Any film starring Matthew McConaughey is wearing a huge sign around its neck saying “watch it, caveat emptor, proceed at your own risk,” etc. That doesn’t mean The Lincoln Lawyer (Lionsgate, 3.18.11) is a problem, but how can you not feel wary? Marisa Tomei, John Leguizamo costarring. The director is Brad Furman, whose only previous feature is The Take (’07), which no one saw.
I’ve finally read John H. Richardson‘s Esquireinterview with The Fighter costar Christian Bale, and it’s a real q & a wrestling match. Bale and Richardson argue, defy and challenge each other, shove and laugh and then argue some more. Bale hates the movie promotion-interview game, longs for a kind of invisibility, tries to switch roles and interview Richardson, etc. It reminded me of one of those New Journalism celebrity interviews that Esquire ran of the ’60s and ’70s. It’s good stuff.
My favorite part comes when Bale confesses to not liking musicals or romantic comedies. Not even the good ones. He not only hadn’t seen Bringing Up Baby when he spoke to Richardson — he hadn’t heard of it.
Richardson: ” So what’s with all the darkness and the miserable characters and the guilt?”
Bale: “What do you mean ‘the darkness’? What do you mean? Give me examples.
Richardson: “The Machinist.”
Bale: “All right, that’s an extreme example.”
Richardson: “I’ll say.”
Bale: “I don’t like to kinda look at any patterns in my movies. But I guess Harsh Times is kind of harsh. The New World. And the Batman movies. The Prestige. Rescue Dawn. 3:10 to Yuma. I’m Not There. Velvet Goldmine. I’m sure I’ve got some non-dark-guilt-ridden pieces.”
Richardson: “Newsies.”
Bale: “Newsies.”
Richardson: “But you were this singing, dancing, happy kid. What happened to you?”
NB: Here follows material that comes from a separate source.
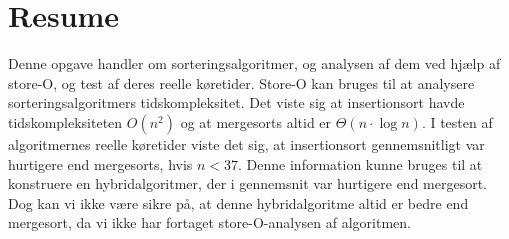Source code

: \chapter*{Resume}
\label{ch:Resume}

Denne opgave handler om sorteringsalgoritmer, og analysen af dem ved hjælp af store-O, og test af deres reelle køretider. Store-O kan bruges til at analysere sorteringsalgoritmers tidskompleksitet. Det viste sig at insertionsort havde tidskompleksiteten $O(n^2)$ og at mergesorts altid er $\Theta (n \cdot \log n)$. I testen af algoritmernes reelle køretider viste det sig, at insertionsort gennemsnitligt var hurtigere end mergesorts, hvis $n < 37$. Denne information kunne bruges til at konstruere en hybridalgoritmer, der i gennemsnit var hurtigere end mergesort. Dog kan vi ikke være sikre på, at denne hybridalgoritme altid er bedre end mergesort, da vi ikke har fortaget store-O-analysen af algoritmen.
Bale: “I’m still singing and dancing and happy. I just don’t like musicals, that’s all.”
Richardson: “Or romantic comedies, I hear.”
Bale: “I just don’t find them very romantic or funny much of the time.”
Richardson: “What about Bringing Up Baby?”
Bale: “Is that a movie?”
Richardson: “It’s Cary Grant and Katherine Hepburn.”
Bale: “I don’t know it.”
Richardson: “The Philadelphia Story?”
Bale: “Never seen it.”
Richardson: “Breakfast at Tiffany’s?”
Bale: “Never seen it.”
Richardson: “Get the fuck outta here.”
Bale: “You’re not talking to a cinemaphile.”
Richardson: “But I bet you’ve seen Aguirre, the Wrath of God.”
Bale: “Yes.”
Richardson: “Blue Velvet?”
Bale: “Yes.”
Richardson: “What else?”
Bale: “I saw The Wild Bunch recently. I remember being rocked by Naked when that came out — and I hate the pretentiousness of that, referencing a Mike Leigh movie, but it really did fascinate me for some reason.”
Richardson: “It’s a very grungy movie.
Bale: “And Chris Farley was just phenomenal. Beverly Hills Ninja will always remain one of my tops.”
Richardson: “Now you’re lying.”
Bale: “I have watched that movie. One time I sat down and watched it two nights in a row, and cried with laughter both times. The guy just was a phenomenon, and is missed dearly in my household.”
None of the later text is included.